[Saved data entries]
[Start of section]

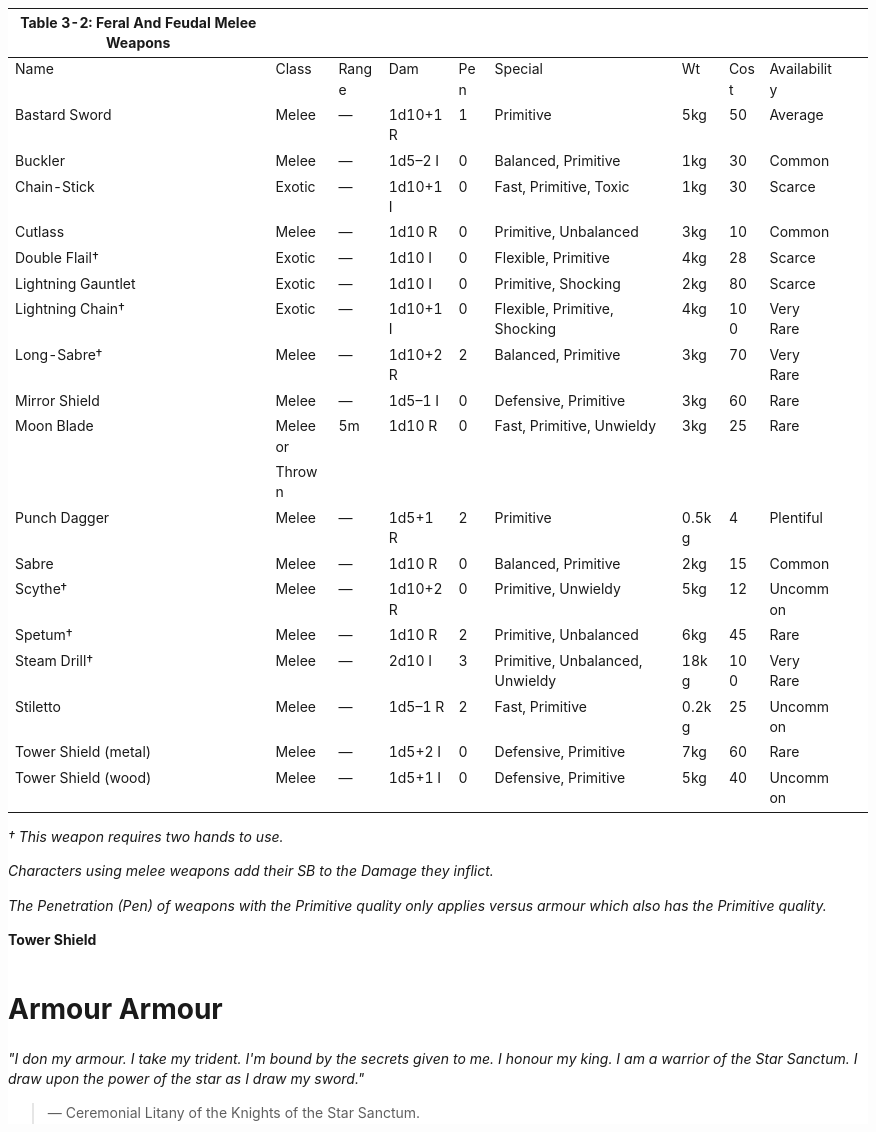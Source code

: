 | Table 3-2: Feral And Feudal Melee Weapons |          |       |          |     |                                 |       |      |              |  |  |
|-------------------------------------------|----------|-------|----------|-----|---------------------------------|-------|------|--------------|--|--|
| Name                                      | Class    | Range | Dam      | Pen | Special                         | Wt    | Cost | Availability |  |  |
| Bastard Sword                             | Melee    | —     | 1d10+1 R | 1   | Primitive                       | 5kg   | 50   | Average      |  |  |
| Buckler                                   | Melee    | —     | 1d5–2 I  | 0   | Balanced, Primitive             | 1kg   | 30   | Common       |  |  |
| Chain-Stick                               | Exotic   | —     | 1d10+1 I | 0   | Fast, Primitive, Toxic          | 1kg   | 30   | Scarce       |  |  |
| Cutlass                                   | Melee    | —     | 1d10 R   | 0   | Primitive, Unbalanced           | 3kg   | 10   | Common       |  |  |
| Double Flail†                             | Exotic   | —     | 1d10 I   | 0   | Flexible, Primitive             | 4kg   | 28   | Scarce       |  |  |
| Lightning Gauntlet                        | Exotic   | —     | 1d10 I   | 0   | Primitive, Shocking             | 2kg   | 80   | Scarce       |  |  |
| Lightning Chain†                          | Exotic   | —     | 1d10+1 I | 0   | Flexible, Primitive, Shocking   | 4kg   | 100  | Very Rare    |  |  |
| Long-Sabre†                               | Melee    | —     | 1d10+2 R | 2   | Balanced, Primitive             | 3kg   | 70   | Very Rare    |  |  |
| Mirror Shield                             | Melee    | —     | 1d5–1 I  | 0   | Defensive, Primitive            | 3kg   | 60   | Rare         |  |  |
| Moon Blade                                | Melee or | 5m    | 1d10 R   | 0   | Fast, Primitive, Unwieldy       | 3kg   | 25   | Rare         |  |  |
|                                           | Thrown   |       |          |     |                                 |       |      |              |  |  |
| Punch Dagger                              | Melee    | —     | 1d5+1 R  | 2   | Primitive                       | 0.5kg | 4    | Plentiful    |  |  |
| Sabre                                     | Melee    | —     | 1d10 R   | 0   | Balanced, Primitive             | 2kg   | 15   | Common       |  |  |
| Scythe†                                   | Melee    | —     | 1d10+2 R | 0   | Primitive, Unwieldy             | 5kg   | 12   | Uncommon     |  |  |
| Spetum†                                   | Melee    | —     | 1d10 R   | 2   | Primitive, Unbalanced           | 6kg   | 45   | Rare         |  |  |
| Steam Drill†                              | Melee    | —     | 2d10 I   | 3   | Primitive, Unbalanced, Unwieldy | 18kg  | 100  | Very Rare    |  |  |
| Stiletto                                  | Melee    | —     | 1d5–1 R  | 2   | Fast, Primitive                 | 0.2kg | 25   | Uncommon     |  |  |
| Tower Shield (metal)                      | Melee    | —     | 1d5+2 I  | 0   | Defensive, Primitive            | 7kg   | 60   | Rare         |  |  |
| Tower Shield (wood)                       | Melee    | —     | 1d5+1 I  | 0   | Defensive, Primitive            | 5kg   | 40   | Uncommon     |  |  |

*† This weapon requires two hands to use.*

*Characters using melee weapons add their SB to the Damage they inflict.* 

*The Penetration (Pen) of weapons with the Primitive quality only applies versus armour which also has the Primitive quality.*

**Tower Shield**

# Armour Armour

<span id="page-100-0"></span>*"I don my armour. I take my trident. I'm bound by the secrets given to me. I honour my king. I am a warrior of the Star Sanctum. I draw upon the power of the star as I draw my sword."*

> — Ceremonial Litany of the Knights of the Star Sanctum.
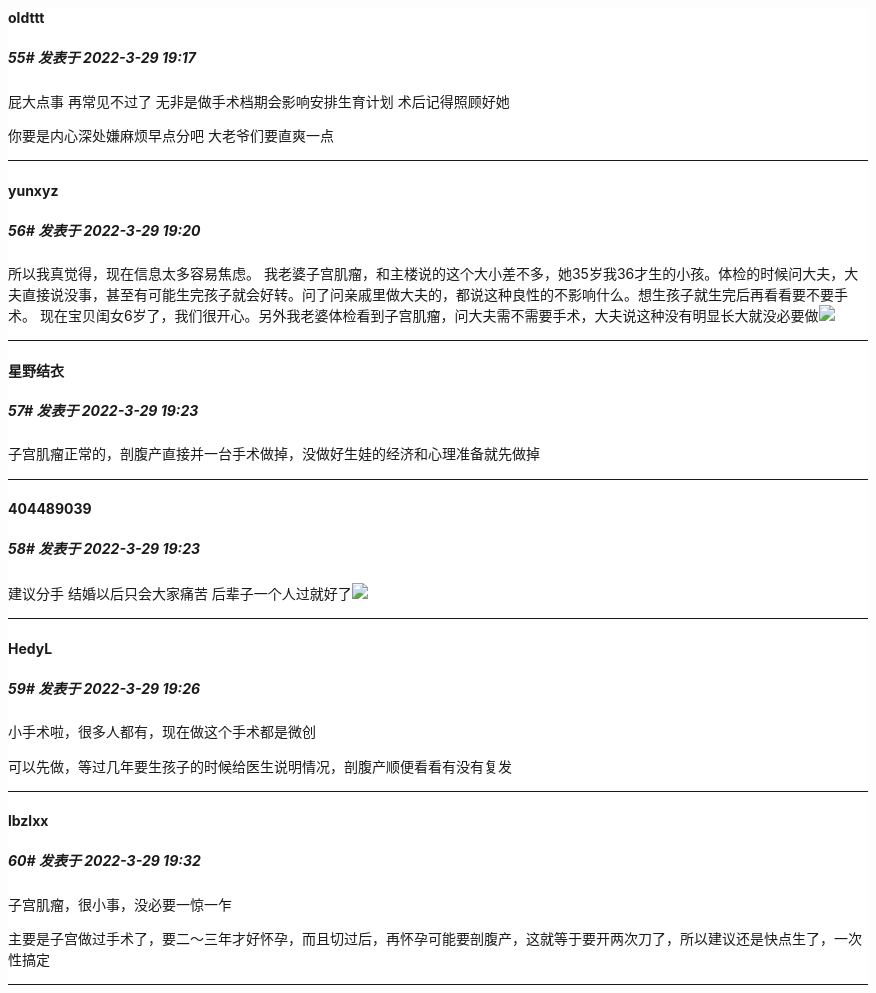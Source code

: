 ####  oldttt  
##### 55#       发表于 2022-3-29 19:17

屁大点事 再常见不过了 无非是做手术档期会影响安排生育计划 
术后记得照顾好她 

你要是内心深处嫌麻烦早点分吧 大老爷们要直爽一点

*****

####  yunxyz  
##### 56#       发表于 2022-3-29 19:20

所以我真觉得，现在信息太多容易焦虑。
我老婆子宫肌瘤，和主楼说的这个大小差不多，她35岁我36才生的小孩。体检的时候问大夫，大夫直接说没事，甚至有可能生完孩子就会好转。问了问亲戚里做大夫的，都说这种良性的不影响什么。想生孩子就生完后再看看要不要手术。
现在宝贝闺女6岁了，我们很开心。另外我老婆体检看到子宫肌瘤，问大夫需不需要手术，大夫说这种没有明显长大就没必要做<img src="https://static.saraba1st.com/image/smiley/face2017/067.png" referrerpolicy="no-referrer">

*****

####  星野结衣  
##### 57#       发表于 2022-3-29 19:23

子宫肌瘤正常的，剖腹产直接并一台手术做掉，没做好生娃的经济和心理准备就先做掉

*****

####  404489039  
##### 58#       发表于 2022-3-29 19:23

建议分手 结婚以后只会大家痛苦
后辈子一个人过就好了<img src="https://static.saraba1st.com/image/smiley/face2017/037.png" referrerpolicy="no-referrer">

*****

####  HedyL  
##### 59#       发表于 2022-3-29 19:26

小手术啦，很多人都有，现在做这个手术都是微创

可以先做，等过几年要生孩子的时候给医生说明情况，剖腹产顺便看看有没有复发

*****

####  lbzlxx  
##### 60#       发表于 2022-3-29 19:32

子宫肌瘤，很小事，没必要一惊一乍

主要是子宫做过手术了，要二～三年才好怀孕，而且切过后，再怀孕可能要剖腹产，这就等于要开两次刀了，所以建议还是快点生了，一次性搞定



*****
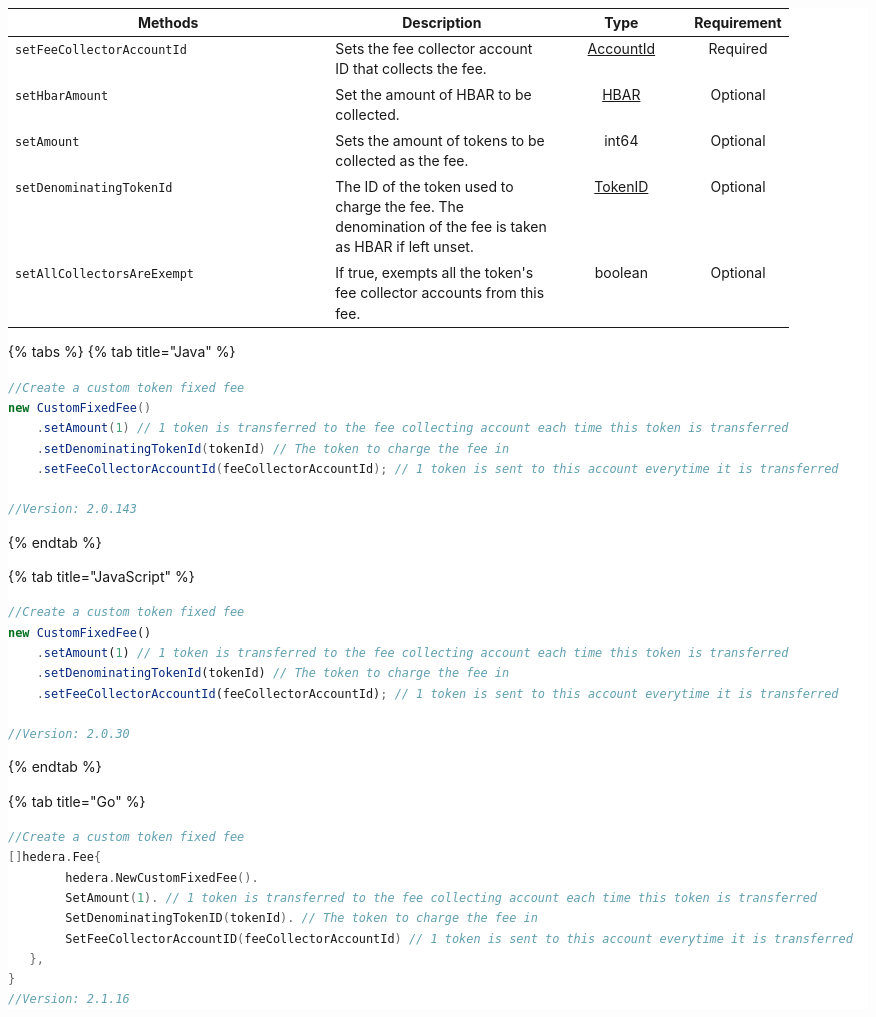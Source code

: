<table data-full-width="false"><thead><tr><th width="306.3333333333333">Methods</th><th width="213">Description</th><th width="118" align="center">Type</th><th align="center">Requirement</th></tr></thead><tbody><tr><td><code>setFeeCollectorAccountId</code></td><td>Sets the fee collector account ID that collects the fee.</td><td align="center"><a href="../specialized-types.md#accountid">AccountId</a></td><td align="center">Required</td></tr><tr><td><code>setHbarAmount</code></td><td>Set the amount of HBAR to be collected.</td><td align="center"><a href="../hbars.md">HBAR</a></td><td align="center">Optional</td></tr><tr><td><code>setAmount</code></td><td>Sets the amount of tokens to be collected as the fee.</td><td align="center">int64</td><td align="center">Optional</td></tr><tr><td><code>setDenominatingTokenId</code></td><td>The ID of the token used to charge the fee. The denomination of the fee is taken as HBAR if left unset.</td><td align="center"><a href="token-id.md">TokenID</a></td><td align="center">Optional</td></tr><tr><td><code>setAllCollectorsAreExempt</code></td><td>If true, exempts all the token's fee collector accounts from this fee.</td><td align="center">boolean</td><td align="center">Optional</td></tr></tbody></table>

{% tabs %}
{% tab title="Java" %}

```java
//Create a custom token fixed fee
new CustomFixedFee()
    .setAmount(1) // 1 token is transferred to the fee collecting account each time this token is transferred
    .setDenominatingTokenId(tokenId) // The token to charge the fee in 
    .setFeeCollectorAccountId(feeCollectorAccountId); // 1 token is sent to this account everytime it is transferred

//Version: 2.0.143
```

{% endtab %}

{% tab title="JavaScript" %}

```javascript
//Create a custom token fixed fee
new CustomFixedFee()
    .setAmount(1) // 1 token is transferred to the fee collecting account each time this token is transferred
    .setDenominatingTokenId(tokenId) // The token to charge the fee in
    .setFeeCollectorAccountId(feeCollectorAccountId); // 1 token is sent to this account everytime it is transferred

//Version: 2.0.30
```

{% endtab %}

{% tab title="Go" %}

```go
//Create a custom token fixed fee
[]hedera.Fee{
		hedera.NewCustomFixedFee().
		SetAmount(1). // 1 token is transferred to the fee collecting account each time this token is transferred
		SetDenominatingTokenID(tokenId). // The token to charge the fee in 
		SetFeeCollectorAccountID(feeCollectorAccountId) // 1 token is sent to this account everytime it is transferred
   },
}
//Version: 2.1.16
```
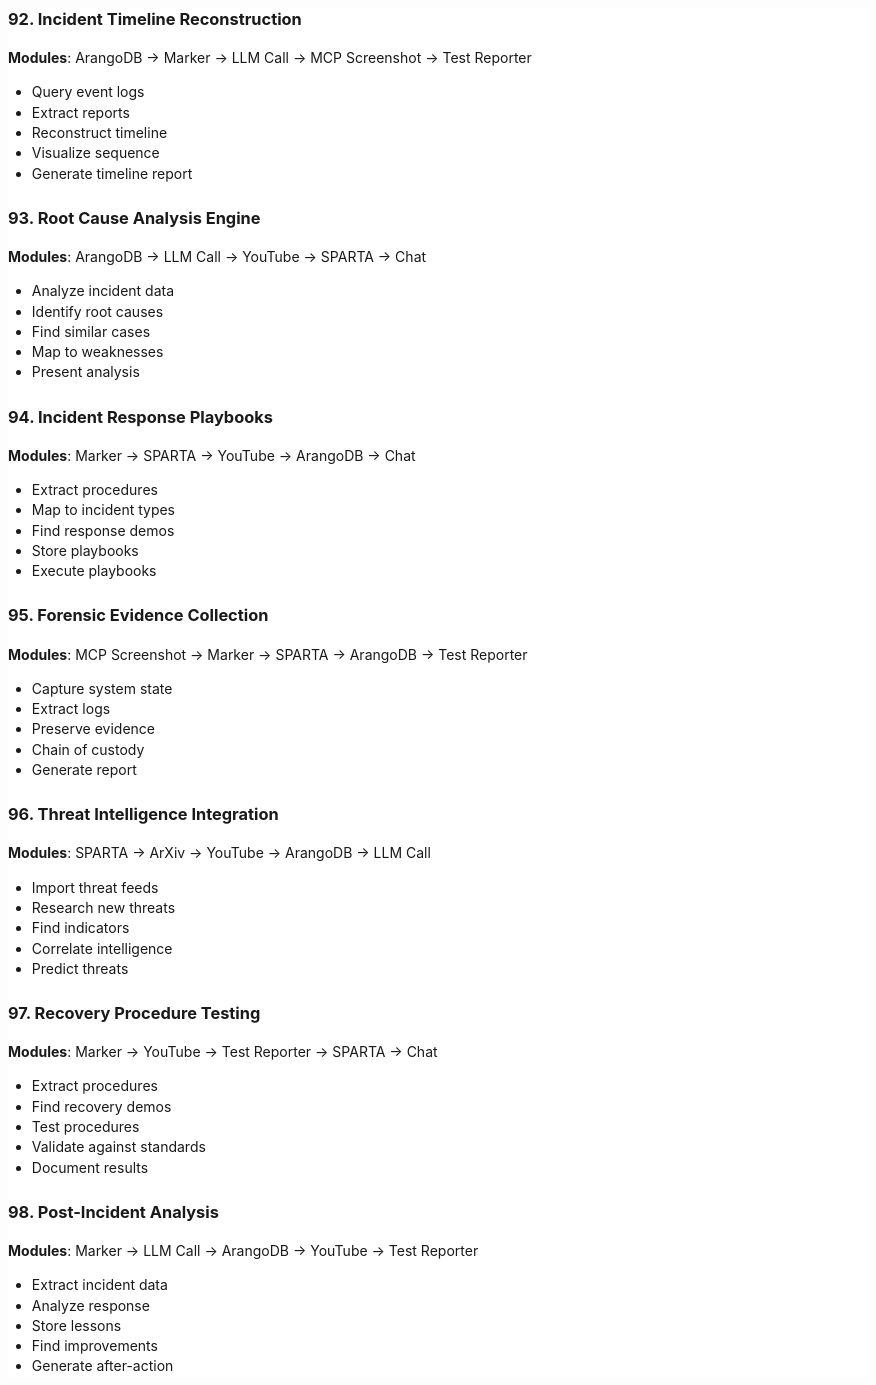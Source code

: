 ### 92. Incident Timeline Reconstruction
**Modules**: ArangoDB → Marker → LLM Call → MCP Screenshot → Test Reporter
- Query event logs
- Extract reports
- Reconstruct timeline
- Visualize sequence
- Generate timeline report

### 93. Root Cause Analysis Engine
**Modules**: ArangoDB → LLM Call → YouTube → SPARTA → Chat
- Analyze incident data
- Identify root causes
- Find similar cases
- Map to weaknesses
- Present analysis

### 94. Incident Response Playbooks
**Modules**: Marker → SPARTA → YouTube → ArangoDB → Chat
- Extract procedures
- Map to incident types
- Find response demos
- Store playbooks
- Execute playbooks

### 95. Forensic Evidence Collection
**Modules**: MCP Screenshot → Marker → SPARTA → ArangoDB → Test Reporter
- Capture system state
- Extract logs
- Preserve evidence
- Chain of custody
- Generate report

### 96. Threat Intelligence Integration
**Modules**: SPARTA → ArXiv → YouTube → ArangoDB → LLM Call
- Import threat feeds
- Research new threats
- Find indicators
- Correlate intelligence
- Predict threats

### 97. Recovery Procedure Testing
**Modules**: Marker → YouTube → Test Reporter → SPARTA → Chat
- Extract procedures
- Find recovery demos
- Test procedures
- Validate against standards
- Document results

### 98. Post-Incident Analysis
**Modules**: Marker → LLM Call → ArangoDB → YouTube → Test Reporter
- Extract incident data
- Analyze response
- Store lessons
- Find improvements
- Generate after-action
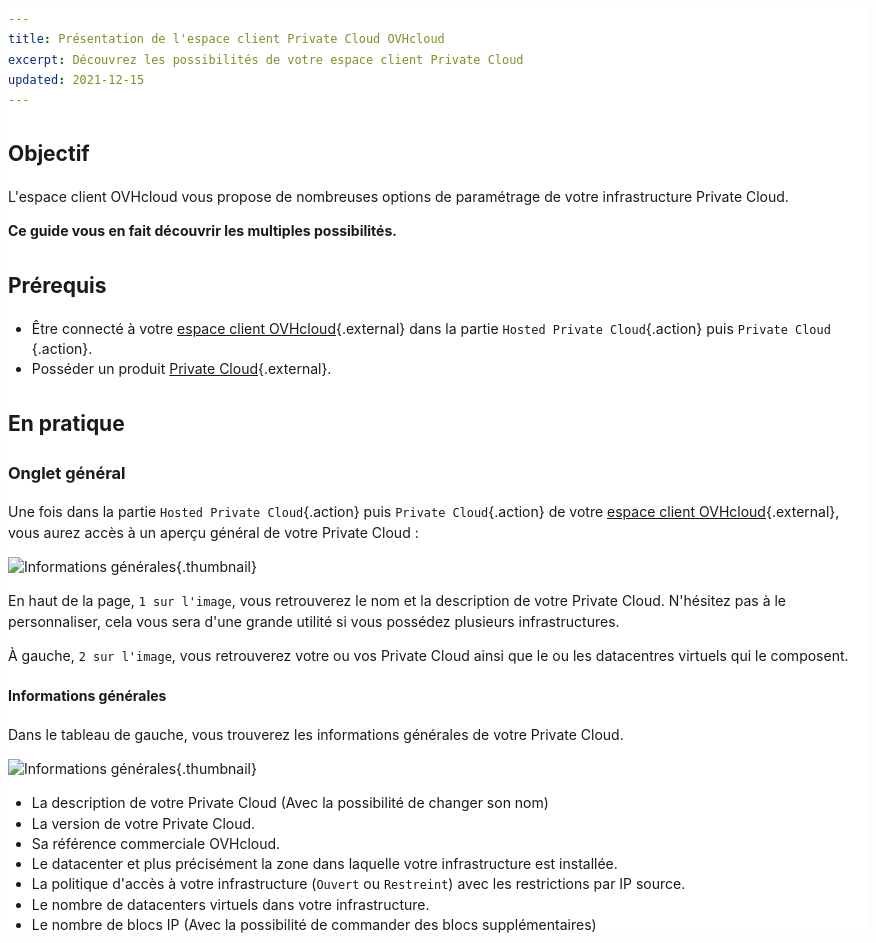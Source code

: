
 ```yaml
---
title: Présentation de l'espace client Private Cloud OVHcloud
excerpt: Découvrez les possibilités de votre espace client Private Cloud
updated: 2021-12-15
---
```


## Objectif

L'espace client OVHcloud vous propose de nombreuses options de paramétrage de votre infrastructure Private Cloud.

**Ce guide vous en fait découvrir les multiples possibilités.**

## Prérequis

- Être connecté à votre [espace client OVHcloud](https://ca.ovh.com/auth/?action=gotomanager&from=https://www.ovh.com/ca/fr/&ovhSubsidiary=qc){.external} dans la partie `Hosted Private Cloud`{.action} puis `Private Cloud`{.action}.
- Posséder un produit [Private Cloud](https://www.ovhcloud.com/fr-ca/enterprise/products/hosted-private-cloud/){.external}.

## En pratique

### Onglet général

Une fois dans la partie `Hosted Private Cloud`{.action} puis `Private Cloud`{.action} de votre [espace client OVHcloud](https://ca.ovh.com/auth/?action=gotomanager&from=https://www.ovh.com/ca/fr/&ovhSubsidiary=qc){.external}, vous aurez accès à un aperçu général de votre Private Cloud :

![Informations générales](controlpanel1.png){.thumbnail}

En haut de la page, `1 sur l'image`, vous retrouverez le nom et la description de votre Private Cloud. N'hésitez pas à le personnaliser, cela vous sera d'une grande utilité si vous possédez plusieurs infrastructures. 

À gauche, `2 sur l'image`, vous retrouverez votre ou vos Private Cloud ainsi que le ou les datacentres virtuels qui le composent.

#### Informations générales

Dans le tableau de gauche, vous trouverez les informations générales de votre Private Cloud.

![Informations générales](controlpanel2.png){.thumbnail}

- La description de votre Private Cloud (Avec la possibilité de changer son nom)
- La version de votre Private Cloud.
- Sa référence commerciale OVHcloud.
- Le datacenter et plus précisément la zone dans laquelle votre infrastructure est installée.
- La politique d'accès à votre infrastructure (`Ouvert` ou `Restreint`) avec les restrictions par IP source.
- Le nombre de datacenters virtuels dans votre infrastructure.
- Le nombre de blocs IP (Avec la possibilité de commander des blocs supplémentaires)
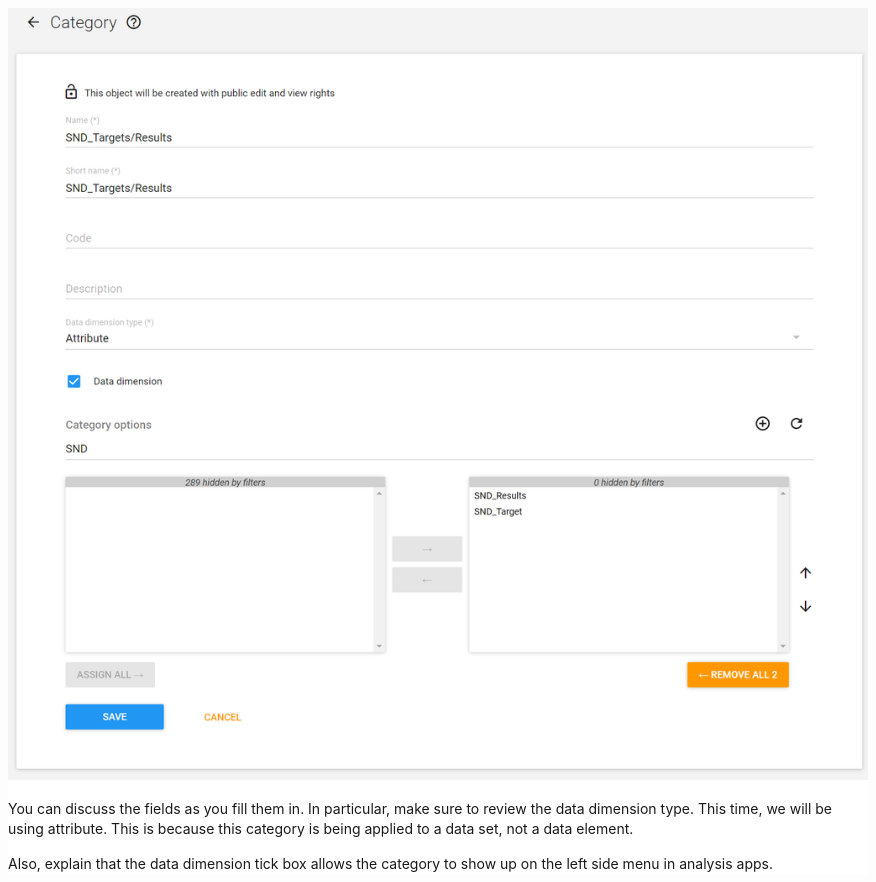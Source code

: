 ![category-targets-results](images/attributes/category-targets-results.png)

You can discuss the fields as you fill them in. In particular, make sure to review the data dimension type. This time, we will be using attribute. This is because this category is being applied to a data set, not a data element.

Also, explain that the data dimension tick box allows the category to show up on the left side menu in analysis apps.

[End of section]

## Requirement
Give back exactly the lines above, from the line containing "发表于 2022-3-29 19:20" through the line containing "我老婆子宫肌瘤，和主楼说的这", with both end lines and nothing more.

## Answer to this exercise
##### 56#       发表于 2022-3-29 19:20

所以我真觉得，现在信息太多容易焦虑。
我老婆子宫肌瘤，和主楼说的这个大小差不多，她35岁我36才生的小孩。体检的时候问大夫，大夫直接说没事，甚至有可能生完孩子就会好转。问了问亲戚里做大夫的，都说这种良性的不影响什么。想生孩子就生完后再看看要不要手术。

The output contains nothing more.